I'm hardly scratching the surface of Gilligan's work, since there are lots of other issues and ethical dilemmas, and the reasons behind our male/female mindsets are plumbed, and the mental changes during puberty are examined, and questions are posed to adults as well as children, and the male tendency to see violence in situations is discussed, etc. But I'm not covering the entire book here, I'm just talking about one aspect of it and condensing a lot of what Gilligan says and reveals in other related questions. I just wanted to quote Bob's review since it so perfectly encapsulates the male mind. Not only does he not "get" the female replies in the book, he discounts them since they don't fit into the matrix of his thoughts. Better yet, he then includes an, "I have great respect for women..." section in his review, reminiscent of the
de rigueur "I have plenty of black/gay/whatever friends" introduction that prefaces every condemnation from a self-oblivious racist/homophobe/whatever. He's not a misogynist, but he's clearly a sexist, in an unconscious, "I respect women even though they usually disagree with me and are therefore wrong." sort of way.

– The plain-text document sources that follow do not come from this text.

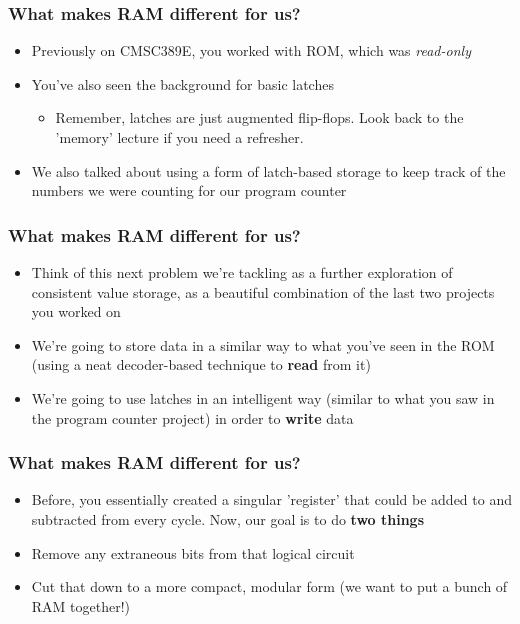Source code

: \documentclass{beamer}
\begin{document}
             \begin{frame}
             	\frametitle{What makes RAM different for us?}
             	\begin{itemize}
             		\item Previously on CMSC389E, you worked with ROM, which was \textit{read-only}
             		\item You've also seen the background for basic latches
             		\begin{itemize}
             			\item Remember, latches are just augmented flip-flops. Look back to the 'memory' lecture if you need a refresher.
             		\end{itemize}
             		\item We also talked about using a form of latch-based storage to keep track of the numbers we were counting for our program counter
             		
             	\end{itemize}
             	
             \end{frame}
             
             \begin{frame}
             	\frametitle{What makes RAM different for us?}
             	\begin{itemize}
             		\item Think of this next problem we're tackling as a further exploration of consistent value storage, as a beautiful combination of the last two projects you worked on
             		\item We're going to store data in a similar way to what you've seen in the ROM (using a neat decoder-based technique to \textbf{read} from it)
             		\item We're going to use latches in an intelligent way (similar to what you saw in the program counter project) in order to \textbf{write} data
             	\end{itemize}
             \end{frame}
             
             \begin{frame}
             	\frametitle{What makes RAM different for us?}
             	\begin{itemize}
             		\item Before, you essentially created a singular 'register' that could be added to and subtracted from every cycle. Now, our goal is to do \textbf{two things}
             		\item Remove any extraneous bits from that logical circuit
             		\item Cut that down to a more compact, modular form (we want to put a bunch of RAM together!)
             	\end{itemize}
             \end{frame}
             
\end{document}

The girls in Gilligan's book didn't answer the question in the way Bob thought they should, so they're wrong and invalid. This is chunk-of-gold rich, since a major theme of Gilligan's entire book is that historically speaking, psychological evaluations of girls and women, going all the way back to Freud and continuing on through the work of numerous other (male) psychoanalyists, are flawed since the models were designed from observation of boys or men, and then applied to women. Which is, of course, exactly what Bob's doing as he evaluates the female replies to the ethical question Gilligan cites. His review could (almost) be read as very dry satire, skewering himself by functioning as a palimpsest, with the incomprehending male on the surface and the subversive counter-meaning beneath.
But it's not.
It is, however, a valuable lesson to the rest of us, male or female. This is why people argue about issues. (I speak of arguments by intelligent people in good faith; not drunken screaming matches.) It's not that the events in dispute are so polarizing; it's that the people in the argument see them from such radically different points of view. If my black is your white, not only is agreement impossible, even a basic understanding of your POV is unlikely.